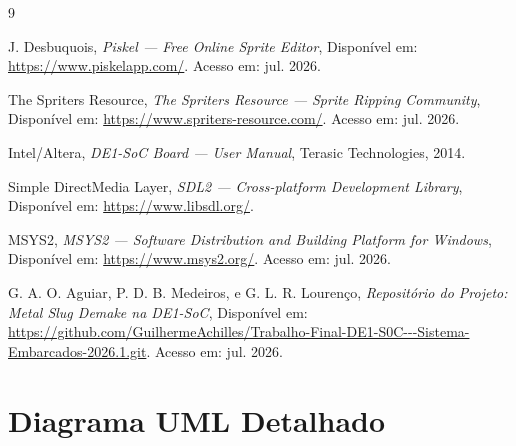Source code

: \documentclass[10pt,twocolumn,letterpaper]{article}
\begin{document}
\begin{thebibliography}{9}

J. Desbuquois,
\textit{Piskel --- Free Online Sprite Editor},
Disponível em: \url{https://www.piskelapp.com/}.
Acesso em: jul. 2026.

The Spriters Resource,
\textit{The Spriters Resource --- Sprite Ripping Community},
Disponível em: \url{https://www.spriters-resource.com/}.
Acesso em: jul. 2026.

Intel/Altera,
\textit{DE1-SoC Board --- User Manual},
Terasic Technologies, 2014.

Simple DirectMedia Layer,
\textit{SDL2 --- Cross-platform Development Library},
Disponível em: \url{https://www.libsdl.org/}.

MSYS2,
\textit{MSYS2 --- Software Distribution and Building Platform for Windows},
Disponível em: \url{https://www.msys2.org/}.
Acesso em: jul. 2026.

G. A. O. Aguiar, P. D. B. Medeiros, e G. L. R. Lourenço,
\textit{Repositório do Projeto: Metal Slug Demake na DE1-SoC},
Disponível em: \url{https://github.com/GuilhermeAchilles/Trabalho-Final-DE1-S0C---Sistema-Embarcados-2026.1.git}.
Acesso em: jul. 2026.

\end{thebibliography}

\onecolumn
\appendix
\section{Diagrama UML Detalhado}
\label{appendix:uml}
\end{document}

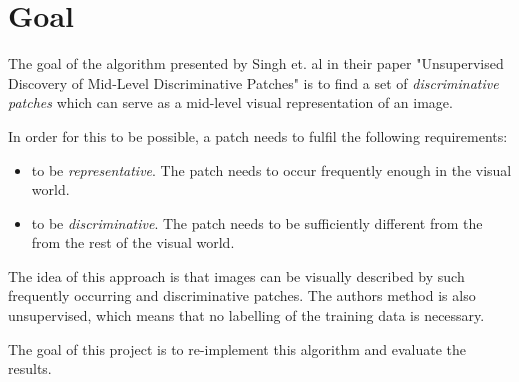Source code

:\section{Goal}

The goal of the algorithm presented by Singh et. al in their paper "Unsupervised Discovery of Mid-Level Discriminative Patches" 
is to find a set of \textit{discriminative patches} which can serve as a mid-level visual representation of an image.

In order for this to be possible, a patch needs to fulfil the following  requirements:

\begin{itemize}
\item to be \emph{representative}. The patch needs to occur frequently enough in the visual world. 
\item to be \emph{discriminative}. The patch needs to be sufficiently different from the from the rest of the visual world. 
\end{itemize}

The idea of this approach is that images can be visually described by such frequently occurring and discriminative patches. 
The authors method is also unsupervised, which means that no labelling of the training data is necessary.

The goal of this project is to re-implement this algorithm and evaluate the results.

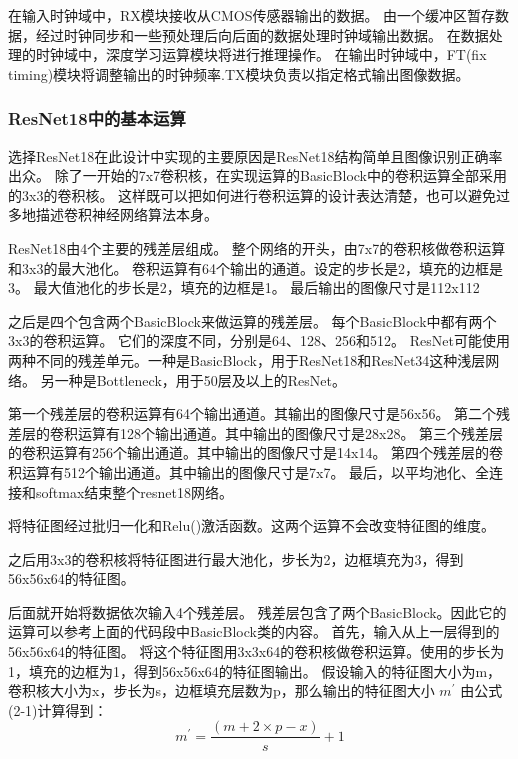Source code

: 在输入时钟域中，RX模块接收从CMOS传感器输出的数据。
由一个缓冲区暂存数据，经过时钟同步和一些预处理后向后面的数据处理时钟域输出数据。
在数据处理的时钟域中，深度学习运算模块将进行推理操作。
在输出时钟域中，FT(fix timing)模块将调整输出的时钟频率.TX模块负责以指定格式输出图像数据。  


\subsubsection{ResNet18中的基本运算}
选择ResNet18在此设计中实现的主要原因是ResNet18结构简单且图像识别正确率出众。
除了一开始的7x7卷积核，在实现运算的BasicBlock中的卷积运算全部采用的3x3的卷积核。
这样既可以把如何进行卷积运算的设计表达清楚，也可以避免过多地描述卷积神经网络算法本身。

ResNet18由4个主要的残差层组成。
整个网络的开头，由7x7的卷积核做卷积运算和3x3的最大池化。
卷积运算有64个输出的通道。设定的步长是2，填充的边框是3。
最大值池化的步长是2，填充的边框是1。
最后输出的图像尺寸是112x112

之后是四个包含两个BasicBlock来做运算的残差层。
每个BasicBlock中都有两个3x3的卷积运算。
它们的深度不同，分别是64、128、256和512。
ResNet可能使用两种不同的残差单元。一种是BasicBlock，用于ResNet18和ResNet34这种浅层网络。
另一种是Bottleneck，用于50层及以上的ResNet。

第一个残差层的卷积运算有64个输出通道。其输出的图像尺寸是56x56。
第二个残差层的卷积运算有128个输出通道。其中输出的图像尺寸是28x28。
第三个残差层的卷积运算有256个输出通道。其中输出的图像尺寸是14x14。
第四个残差层的卷积运算有512个输出通道。其中输出的图像尺寸是7x7。
最后，以平均池化、全连接和softmax结束整个resnet18网络。


将特征图经过批归一化和Relu()激活函数。这两个运算不会改变特征图的维度。

之后用3x3的卷积核将特征图进行最大池化，步长为2，边框填充为3，得到56x56x64的特征图。

后面就开始将数据依次输入4个残差层。
残差层包含了两个BasicBlock。因此它的运算可以参考上面的代码段中BasicBlock类的内容。
首先，输入从上一层得到的56x56x64的特征图。
将这个特征图用3x3x64的卷积核做卷积运算。使用的步长为1，填充的边框为1，得到56x56x64的特征图输出。
假设输入的特征图大小为m，卷积核大小为x，步长为s，边框填充层数为p，那么输出的特征图大小 $m^{'}$ 由公式(2-1)计算得到：
\begin{equation}
m^{'} = \frac{( m + 2 \times p - x )}{s} + 1 
\end{equation}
• • • • •
- [WHAT THE EXERCISE ASKS]: Exactly as written, restate the lines from the one that contains "of the visual world." through the final line of the data, both ends included, but leave out the pictures.

- [TASK OUTPUT]:
\item to be \emph{discriminative}. The patch needs to be sufficiently different from the from the rest of the visual world. 
\end{itemize}

The idea of this approach is that images can be visually described by such frequently occurring and discriminative patches. 
The authors method is also unsupervised, which means that no labelling of the training data is necessary.

The goal of this project is to re-implement this algorithm and evaluate the results.

Source code

: 在输入时钟域中，RX模块接收从CMOS传感器输出的数据。
由一个缓冲区暂存数据，经过时钟同步和一些预处理后向后面的数据处理时钟域输出数据。
在数据处理的时钟域中，深度学习运算模块将进行推理操作。
在输出时钟域中，FT(fix timing)模块将调整输出的时钟频率.TX模块负责以指定格式输出图像数据。  


\subsubsection{ResNet18中的基本运算}
选择ResNet18在此设计中实现的主要原因是ResNet18结构简单且图像识别正确率出众。
除了一开始的7x7卷积核，在实现运算的BasicBlock中的卷积运算全部采用的3x3的卷积核。
这样既可以把如何进行卷积运算的设计表达清楚，也可以避免过多地描述卷积神经网络算法本身。

ResNet18由4个主要的残差层组成。
整个网络的开头，由7x7的卷积核做卷积运算和3x3的最大池化。
卷积运算有64个输出的通道。设定的步长是2，填充的边框是3。
最大值池化的步长是2，填充的边框是1。
最后输出的图像尺寸是112x112

之后是四个包含两个BasicBlock来做运算的残差层。
每个BasicBlock中都有两个3x3的卷积运算。
它们的深度不同，分别是64、128、256和512。
ResNet可能使用两种不同的残差单元。一种是BasicBlock，用于ResNet18和ResNet34这种浅层网络。
另一种是Bottleneck，用于50层及以上的ResNet。

第一个残差层的卷积运算有64个输出通道。其输出的图像尺寸是56x56。
第二个残差层的卷积运算有128个输出通道。其中输出的图像尺寸是28x28。
第三个残差层的卷积运算有256个输出通道。其中输出的图像尺寸是14x14。
第四个残差层的卷积运算有512个输出通道。其中输出的图像尺寸是7x7。
最后，以平均池化、全连接和softmax结束整个resnet18网络。


将特征图经过批归一化和Relu()激活函数。这两个运算不会改变特征图的维度。

之后用3x3的卷积核将特征图进行最大池化，步长为2，边框填充为3，得到56x56x64的特征图。

后面就开始将数据依次输入4个残差层。
残差层包含了两个BasicBlock。因此它的运算可以参考上面的代码段中BasicBlock类的内容。
首先，输入从上一层得到的56x56x64的特征图。
将这个特征图用3x3x64的卷积核做卷积运算。使用的步长为1，填充的边框为1，得到56x56x64的特征图输出。
假设输入的特征图大小为m，卷积核大小为x，步长为s，边框填充层数为p，那么输出的特征图大小 $m^{'}$ 由公式(2-1)计算得到：
\begin{equation}
m^{'} = \frac{( m + 2 \times p - x )}{s} + 1 
\end{equation}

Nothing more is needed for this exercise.